Una hora más tarde, llevando a su hijo al Nido, el pequeño pidió pasarse al asiento delantero. Se suponía que estaba prohibido, pero eran unos cinco minutos y decidió dejarlo y no contarle a su mujer. Sería un ratito, lo que tardaba una de las canciones que les gustaba cantar juntos y que repetían todas las mañanas como ritual. En el idioma del niño, que consistía en repetir los sonidos que le parecía que hacía el cantante. Él trataba de sacar la letra, pero no podía hacerlo por completo, y el chico había aprendido algunas palabras completas en inglés, pero el resto seguía en esta especie de esperanto que habían logrado armar para cantar juntos la canción. Era uno de los momentos más importantes de su día. Esos pequeños minutos lo hacían vivir. No era que tuviera una vida desagradable, para nada. Pero recibía una marea de energía mientras cantaban. Dejarlo en el nido se hacía largo. Como todo niño, el pequeñín no se quería despedir. Pero en realidad el que tenía problemas para dejarlo era él. Muchas veces se encontraba llorando camino al trabajo extrañando al pequeño. Igual a como le pasaba con la mayor, cuando también la dejaba en el colegio y la veía necesitarlo menos para irse.

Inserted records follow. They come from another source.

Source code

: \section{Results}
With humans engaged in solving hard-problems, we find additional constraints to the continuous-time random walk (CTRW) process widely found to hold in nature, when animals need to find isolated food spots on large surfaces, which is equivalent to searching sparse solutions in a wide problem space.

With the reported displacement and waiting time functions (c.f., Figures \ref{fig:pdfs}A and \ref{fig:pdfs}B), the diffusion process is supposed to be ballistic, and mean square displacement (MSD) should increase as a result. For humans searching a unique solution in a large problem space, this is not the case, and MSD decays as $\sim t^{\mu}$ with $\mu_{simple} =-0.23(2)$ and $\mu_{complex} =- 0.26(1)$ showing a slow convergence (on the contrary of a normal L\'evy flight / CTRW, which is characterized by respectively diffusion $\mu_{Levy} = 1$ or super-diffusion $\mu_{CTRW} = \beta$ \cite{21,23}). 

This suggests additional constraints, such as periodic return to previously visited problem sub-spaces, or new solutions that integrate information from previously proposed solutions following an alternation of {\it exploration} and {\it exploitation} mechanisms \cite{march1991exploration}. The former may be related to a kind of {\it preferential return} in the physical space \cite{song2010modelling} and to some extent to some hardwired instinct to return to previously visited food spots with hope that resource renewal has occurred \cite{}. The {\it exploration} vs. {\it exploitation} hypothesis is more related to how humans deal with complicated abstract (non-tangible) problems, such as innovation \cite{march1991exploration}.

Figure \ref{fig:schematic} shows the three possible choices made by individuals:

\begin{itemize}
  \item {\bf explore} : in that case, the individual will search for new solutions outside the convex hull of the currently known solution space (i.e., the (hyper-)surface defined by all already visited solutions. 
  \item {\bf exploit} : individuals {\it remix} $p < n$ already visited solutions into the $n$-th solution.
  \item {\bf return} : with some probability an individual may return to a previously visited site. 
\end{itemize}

Se pasó al asiento de adelante y puso la mano en la palanca del freno de mano. Puso su mano sobre la de su hijo y sintió que estaba de nuevo en el asiento del copiloto, con su viejo. Era como ir y venir, de un asiento a otro. Por instantes era un pequeño y por instantes era su padre. No sabía qué pasaba. El chiquitín lo miraba con sus grandes ojos marrones y sonreía. Había sobrecargado la máquina del tiempo. Pero la máquina estaba loca. Iba y venía, pasado y presente, presente y futuro, pasado y futuro. No paraba. El niño lo miró fijamente y le dijo: “Tú eres mi amigo”. Y la máquina se detuvo en el presente.

And, Papa, I sure hope you understand

Sometimes you gotta fight when you’re a man

*Letra tomada de la canción “The Coward of the County” de Kenny Rogers


Escrito por

Gonzalo Cano Roncagliolo

Quise ser escritor toda mi vida. Luego de dar muchas vueltas por la vida, me atrevo a escribir.